(Information shown)

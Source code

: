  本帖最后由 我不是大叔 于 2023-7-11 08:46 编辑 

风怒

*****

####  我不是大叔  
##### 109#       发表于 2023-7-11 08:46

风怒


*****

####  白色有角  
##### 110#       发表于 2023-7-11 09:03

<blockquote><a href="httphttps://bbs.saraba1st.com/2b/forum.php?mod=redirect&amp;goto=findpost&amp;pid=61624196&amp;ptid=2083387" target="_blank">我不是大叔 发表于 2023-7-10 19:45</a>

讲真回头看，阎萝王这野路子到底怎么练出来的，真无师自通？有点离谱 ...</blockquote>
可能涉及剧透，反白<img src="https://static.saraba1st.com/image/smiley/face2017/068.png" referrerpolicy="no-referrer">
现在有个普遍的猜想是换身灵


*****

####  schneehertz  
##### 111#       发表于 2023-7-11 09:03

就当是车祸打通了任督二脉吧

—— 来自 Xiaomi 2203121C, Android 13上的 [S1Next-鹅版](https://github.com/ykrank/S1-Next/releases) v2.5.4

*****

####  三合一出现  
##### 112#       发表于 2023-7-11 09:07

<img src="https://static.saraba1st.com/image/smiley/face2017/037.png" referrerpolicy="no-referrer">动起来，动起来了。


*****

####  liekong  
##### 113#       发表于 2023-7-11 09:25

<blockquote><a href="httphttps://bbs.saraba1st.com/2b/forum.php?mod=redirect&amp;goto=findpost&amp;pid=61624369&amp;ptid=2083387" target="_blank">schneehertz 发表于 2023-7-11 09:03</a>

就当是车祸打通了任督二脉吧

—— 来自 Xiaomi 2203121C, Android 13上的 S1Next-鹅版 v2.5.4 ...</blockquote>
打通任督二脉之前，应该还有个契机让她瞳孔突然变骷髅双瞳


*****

(End Information shown)
(Information shown)

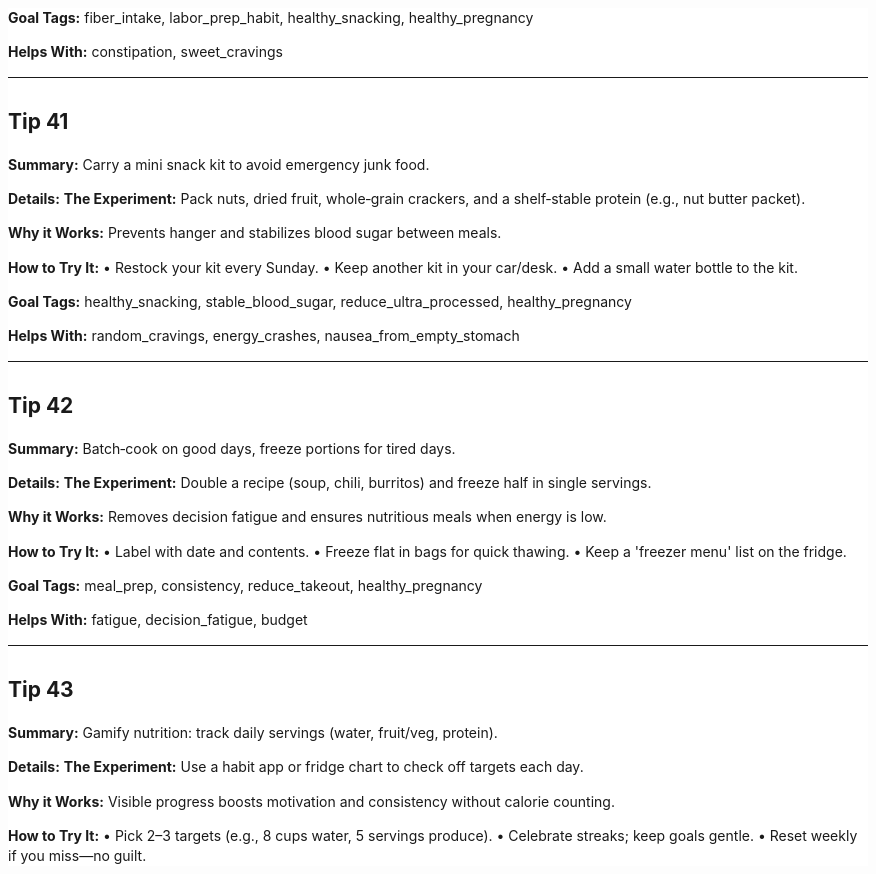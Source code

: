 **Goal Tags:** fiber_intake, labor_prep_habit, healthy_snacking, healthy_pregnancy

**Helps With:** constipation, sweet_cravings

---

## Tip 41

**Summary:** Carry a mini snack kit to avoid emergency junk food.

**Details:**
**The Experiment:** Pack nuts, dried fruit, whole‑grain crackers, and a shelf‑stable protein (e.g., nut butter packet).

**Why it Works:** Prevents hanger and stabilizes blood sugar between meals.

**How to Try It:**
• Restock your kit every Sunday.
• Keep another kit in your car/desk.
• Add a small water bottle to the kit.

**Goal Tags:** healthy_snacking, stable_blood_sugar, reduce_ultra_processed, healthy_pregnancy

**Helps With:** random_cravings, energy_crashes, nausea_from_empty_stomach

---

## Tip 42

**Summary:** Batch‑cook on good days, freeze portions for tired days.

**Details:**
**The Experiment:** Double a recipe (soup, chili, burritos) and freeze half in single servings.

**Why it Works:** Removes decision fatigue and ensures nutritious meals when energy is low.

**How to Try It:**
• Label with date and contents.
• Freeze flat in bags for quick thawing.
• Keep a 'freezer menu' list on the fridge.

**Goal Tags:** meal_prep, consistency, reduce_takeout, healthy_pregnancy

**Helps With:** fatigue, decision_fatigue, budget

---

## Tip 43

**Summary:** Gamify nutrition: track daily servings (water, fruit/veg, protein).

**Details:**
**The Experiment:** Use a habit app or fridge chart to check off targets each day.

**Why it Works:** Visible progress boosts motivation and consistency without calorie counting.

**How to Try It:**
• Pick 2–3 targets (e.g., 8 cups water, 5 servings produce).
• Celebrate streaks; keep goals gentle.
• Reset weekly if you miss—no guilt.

(End Information shown)

» **Exercise instructions**:
Your answer must consist of every line in the listing that contains "href".

» **Solution to this exercise**:
<blockquote><a href="httphttps://bbs.saraba1st.com/2b/forum.php?mod=redirect&amp;goto=findpost&amp;pid=61624196&amp;ptid=2083387" target="_blank">我不是大叔 发表于 2023-7-10 19:45</a>
<blockquote><a href="httphttps://bbs.saraba1st.com/2b/forum.php?mod=redirect&amp;goto=findpost&amp;pid=61624369&amp;ptid=2083387" target="_blank">schneehertz 发表于 2023-7-11 09:03</a>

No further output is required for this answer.